К числу учеников Галилея мы относим не только тех, кто из его собственных уст воспринимал новую науку, но и его многочисленных корреспондентов, а также первое поколение ученых, научное мировоззрение которых формировалось на его трудах. В этом смысле Галилей имел много учеников не только в Италии, но и за ее пределами, особенно во Франции, прежде всего благодаря деятельности Марена Мерсенна (1588-1648), который, как мы уже говорили, перевел в 1634 г. «Механику» Галилея. Позже, когда переиздание и перевод «Диалога о двух главнейших системах» были запрещены, Мерсенн составил для своих соотечественников краткое изложение этой работы и распространил во Франции исследования Галилея по падению тяжелых тел; он был первым среди ученых того времени, кто поддерживал точку зрения о субъективном характере ощущений. Хотя в труде Мерсенна мы бы напрасно искали оригинальные идеи, он все же сыграл важную роль в распространении новой науки, информируя о работах других ученых, комментируя и пересказывая их, а иногда издавая полностью. Поэтому труды Мерсенна представляют собой неисчерпаемый источник сведений об уровне знаний в ту бурную эпоху. Неутомимый корреспондент крупнейших ученых того времени, Мерсенн информировал других, сам получал информацию, ставил проблемы, выдвигал возражения, выполняя, таким образом, функции сбора и распространения знаний, возложенные сейчас на большие международные научные журналы.

3. ЭВАНДЖЕЛИСТА ТОРРИЧЕЛЛИ

В апреле 1641 г.
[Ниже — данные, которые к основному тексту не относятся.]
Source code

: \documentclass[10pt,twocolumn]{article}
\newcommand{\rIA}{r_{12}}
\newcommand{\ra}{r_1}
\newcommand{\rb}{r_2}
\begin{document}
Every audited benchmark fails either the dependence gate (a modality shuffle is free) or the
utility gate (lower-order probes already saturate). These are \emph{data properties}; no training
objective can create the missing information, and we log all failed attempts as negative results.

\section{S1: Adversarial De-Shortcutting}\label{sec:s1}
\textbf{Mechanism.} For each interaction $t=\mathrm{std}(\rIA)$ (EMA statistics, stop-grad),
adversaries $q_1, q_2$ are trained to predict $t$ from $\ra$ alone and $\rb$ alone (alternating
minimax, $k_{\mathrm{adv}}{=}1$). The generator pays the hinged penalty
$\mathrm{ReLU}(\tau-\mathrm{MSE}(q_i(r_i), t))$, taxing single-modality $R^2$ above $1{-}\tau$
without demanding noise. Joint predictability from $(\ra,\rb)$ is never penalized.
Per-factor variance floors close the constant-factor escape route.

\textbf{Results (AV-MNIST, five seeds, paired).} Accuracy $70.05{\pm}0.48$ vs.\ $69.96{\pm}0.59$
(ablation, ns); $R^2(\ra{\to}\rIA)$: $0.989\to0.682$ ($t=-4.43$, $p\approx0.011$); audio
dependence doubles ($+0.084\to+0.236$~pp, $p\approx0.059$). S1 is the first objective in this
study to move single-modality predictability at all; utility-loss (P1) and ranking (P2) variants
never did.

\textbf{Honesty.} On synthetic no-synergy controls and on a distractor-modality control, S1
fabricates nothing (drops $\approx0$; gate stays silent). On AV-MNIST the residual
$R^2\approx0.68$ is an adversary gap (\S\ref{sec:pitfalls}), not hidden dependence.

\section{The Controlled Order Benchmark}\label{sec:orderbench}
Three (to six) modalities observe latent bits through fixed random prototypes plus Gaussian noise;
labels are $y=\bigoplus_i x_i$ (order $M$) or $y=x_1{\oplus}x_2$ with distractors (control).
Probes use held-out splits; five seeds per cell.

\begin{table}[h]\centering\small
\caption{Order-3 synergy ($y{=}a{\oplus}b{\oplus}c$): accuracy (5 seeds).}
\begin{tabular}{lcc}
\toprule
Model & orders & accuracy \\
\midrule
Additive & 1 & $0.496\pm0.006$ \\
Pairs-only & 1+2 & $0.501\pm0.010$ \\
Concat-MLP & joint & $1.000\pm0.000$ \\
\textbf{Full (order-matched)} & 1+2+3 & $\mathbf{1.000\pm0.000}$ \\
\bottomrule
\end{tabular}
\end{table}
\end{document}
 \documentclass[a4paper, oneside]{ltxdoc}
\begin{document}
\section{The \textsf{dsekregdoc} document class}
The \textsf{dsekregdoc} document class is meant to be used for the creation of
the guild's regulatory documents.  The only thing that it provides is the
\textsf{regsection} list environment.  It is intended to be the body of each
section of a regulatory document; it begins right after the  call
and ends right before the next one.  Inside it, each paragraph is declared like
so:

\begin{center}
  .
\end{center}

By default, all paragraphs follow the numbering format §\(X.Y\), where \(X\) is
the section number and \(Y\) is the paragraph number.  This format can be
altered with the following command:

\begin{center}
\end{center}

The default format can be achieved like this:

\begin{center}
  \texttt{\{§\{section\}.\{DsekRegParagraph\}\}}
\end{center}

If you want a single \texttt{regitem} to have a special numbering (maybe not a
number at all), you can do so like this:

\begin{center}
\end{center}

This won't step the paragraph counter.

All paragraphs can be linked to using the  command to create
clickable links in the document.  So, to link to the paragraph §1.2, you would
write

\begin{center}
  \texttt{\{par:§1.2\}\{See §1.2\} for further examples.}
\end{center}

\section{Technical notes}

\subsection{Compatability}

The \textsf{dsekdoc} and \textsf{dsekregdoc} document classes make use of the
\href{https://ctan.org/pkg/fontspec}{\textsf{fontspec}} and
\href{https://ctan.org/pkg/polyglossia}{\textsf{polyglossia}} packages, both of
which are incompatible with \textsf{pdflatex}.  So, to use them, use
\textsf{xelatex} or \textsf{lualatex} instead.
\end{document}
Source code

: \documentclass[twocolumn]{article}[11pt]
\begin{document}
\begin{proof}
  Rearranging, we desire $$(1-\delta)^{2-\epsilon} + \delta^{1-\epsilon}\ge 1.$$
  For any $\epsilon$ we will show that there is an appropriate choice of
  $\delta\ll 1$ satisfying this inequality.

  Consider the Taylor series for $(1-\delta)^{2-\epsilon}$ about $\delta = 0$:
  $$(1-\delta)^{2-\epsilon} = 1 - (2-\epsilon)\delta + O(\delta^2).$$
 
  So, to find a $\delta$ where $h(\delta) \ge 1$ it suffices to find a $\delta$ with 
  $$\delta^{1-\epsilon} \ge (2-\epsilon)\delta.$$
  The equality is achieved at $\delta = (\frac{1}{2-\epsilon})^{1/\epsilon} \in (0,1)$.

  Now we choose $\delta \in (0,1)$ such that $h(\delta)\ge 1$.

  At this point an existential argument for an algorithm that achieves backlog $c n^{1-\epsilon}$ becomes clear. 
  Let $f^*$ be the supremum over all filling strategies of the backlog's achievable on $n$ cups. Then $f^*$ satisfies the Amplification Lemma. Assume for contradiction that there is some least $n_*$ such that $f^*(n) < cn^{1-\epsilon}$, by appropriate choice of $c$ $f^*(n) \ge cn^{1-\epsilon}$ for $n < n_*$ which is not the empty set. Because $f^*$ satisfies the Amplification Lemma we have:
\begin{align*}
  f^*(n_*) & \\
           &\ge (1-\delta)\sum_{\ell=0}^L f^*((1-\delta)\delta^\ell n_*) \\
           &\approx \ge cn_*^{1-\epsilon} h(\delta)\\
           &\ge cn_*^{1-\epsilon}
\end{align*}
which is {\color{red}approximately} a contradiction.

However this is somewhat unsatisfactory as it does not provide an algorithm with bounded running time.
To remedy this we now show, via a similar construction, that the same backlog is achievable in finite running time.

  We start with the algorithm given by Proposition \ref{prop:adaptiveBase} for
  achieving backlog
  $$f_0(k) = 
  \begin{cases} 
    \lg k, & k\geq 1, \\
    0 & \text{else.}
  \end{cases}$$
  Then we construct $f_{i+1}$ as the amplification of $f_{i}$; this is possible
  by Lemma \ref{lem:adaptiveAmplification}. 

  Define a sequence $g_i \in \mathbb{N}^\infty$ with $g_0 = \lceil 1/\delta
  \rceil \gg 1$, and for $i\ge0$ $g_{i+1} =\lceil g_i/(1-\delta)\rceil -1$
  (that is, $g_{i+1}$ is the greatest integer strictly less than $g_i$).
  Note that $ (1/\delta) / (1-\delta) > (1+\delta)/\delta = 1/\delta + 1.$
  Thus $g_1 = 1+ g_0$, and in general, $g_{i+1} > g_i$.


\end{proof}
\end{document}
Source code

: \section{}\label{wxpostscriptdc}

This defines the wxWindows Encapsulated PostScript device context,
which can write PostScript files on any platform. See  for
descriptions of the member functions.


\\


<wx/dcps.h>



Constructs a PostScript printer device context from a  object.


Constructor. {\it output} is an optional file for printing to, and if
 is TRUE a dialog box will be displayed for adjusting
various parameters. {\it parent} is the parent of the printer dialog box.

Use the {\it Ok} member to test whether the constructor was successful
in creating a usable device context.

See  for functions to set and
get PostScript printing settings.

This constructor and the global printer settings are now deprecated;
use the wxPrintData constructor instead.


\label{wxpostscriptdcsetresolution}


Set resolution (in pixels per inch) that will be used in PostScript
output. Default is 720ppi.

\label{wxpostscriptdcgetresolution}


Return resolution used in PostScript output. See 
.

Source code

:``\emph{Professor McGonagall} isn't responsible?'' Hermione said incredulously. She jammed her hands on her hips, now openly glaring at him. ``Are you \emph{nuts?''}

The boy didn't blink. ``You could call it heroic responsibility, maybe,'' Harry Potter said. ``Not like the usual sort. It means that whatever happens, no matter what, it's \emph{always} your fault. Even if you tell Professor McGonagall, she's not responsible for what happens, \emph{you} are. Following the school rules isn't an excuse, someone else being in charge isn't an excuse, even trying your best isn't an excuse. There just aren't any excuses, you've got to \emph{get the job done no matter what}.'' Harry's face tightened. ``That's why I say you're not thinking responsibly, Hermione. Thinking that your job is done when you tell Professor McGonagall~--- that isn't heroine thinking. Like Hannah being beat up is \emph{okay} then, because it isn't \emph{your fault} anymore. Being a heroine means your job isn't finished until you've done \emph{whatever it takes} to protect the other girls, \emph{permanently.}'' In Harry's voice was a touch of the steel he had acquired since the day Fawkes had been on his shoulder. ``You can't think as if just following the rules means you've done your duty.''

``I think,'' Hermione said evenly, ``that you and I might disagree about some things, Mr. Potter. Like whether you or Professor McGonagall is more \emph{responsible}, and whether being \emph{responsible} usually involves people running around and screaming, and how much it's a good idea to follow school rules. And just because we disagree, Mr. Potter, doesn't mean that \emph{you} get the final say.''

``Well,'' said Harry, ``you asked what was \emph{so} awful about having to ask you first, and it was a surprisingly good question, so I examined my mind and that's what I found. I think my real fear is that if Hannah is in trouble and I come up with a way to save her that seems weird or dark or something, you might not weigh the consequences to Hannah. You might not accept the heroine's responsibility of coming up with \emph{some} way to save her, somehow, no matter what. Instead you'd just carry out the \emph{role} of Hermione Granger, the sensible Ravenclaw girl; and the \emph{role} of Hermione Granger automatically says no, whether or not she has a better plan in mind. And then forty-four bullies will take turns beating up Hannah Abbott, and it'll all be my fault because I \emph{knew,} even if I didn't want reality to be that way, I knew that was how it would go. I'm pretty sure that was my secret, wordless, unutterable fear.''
Бенедетто Кастелли (1577-1644), профессор математики Римского университета и в прошлом ученик Галилея, посетил своего учителя, жившего тогда в Арчетри, и привез ему на просмотр рукопись о движении свободно падающих тел. Ее автором был Эванджелиста Торричелли (1608-1647), ученик Кастелли. Кастелли предложил Галилею взять Торричелли к себе в дом в качестве помощника в подготовке исследований по механике. Получив согласие Галилея, Торричелли в первой половине августа того же года переехал к нему в Арчетри. Но их сотрудничество продолжалось всего три месяца. Галилей умер. Великий герцог Тосканский, прибывший в Арчетри в связи со смертью Галилея, назначил Торричелли на ставшую вакантной должность придворного математика.

Научная деятельность Торричелли, бесспорно, самого блестящего ученика Галилея, относится к области физики и математики. Однако, следуя примеру своего учителя, он не гнушается и практической деятельности. Узнав от Галилея о значении изготовления линз и подзорных труб, он с 1642 г. стал упорно заниматься этим и вскоре достиг такого совершенства, что намного превзошел наиболее знаменитых итальянских мастеров (Ипполита Мариани, прозванного «Простофилей», Евстахия Дивини из Рима, Франческо Фонтана из Неаполя), изделия которых признаются крупнейшими достижениями оптики первой половины XVII века.

В дальнейшем мы будем говорить об открытии Торричелли атмосферного давления, открытии, которое больше других способствовало тому, что его имя стало бессмертным. Сейчас мы ограничимся лишь кратким рассмотрением его работ по механике, содержащихся в единственной опубликованной им книге, состоящей из трех частей. Первая и третья части посвящены геометрии, а вторая, озаглавленная «De motu gravium descendentium et proiec-torum libri duo» («О движении свободно падающих и брошенных тяжелых тел»), представляет собой ту рукопись, которую Кастелли принес на просмотр Галилею.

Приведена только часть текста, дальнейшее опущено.